[[ Supplied material open ]]

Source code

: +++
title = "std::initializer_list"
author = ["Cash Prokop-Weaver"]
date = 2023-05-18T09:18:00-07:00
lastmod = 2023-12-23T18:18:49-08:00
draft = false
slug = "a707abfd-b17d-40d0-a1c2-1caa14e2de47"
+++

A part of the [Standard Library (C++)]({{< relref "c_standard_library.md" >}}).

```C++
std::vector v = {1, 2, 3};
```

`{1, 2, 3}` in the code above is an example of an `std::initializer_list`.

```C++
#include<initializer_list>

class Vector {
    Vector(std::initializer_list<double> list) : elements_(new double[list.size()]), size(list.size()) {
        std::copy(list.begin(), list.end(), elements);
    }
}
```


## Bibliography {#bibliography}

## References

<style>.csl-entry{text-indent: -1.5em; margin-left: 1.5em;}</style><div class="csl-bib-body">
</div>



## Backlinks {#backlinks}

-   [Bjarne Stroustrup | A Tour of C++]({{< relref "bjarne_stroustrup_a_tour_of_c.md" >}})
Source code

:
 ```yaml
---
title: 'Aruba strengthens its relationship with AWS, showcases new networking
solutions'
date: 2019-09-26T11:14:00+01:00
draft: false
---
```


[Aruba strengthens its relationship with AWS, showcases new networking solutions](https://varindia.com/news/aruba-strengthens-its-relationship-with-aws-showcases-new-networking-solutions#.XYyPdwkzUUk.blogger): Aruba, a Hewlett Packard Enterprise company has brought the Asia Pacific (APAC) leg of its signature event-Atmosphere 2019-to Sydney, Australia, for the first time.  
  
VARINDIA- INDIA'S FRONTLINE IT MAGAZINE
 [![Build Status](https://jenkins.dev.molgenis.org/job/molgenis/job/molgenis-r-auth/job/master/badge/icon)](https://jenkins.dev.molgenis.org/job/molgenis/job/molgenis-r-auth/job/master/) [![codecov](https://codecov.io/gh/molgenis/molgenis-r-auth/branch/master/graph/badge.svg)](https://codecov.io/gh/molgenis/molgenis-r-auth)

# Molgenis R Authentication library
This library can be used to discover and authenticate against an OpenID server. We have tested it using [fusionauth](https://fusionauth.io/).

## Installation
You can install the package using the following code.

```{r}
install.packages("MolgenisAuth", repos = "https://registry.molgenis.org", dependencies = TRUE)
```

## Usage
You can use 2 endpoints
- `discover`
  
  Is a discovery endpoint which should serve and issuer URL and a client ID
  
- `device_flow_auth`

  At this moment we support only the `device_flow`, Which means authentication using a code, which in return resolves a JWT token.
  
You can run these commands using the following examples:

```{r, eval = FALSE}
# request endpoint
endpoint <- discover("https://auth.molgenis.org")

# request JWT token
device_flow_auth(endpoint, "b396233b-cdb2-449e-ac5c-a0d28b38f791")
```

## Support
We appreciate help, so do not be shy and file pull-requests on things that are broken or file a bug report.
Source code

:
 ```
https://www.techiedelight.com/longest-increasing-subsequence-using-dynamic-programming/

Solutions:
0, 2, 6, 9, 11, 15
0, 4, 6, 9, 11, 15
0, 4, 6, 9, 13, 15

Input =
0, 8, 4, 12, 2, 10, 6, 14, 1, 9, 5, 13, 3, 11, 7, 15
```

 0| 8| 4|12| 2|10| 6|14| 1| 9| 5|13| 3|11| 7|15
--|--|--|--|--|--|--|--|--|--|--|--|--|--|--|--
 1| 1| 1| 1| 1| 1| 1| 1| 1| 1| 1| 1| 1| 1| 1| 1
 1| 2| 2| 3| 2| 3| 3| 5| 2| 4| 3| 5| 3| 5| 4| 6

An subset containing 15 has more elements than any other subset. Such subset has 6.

[[ Supplied material closed ]]

What you need to do –
The lines holding the word "token" are the answer. Pull them out of the records and copy them.

Output of the task –
  At this moment we support only the `device_flow`, Which means authentication using a code, which in return resolves a JWT token.
# request JWT token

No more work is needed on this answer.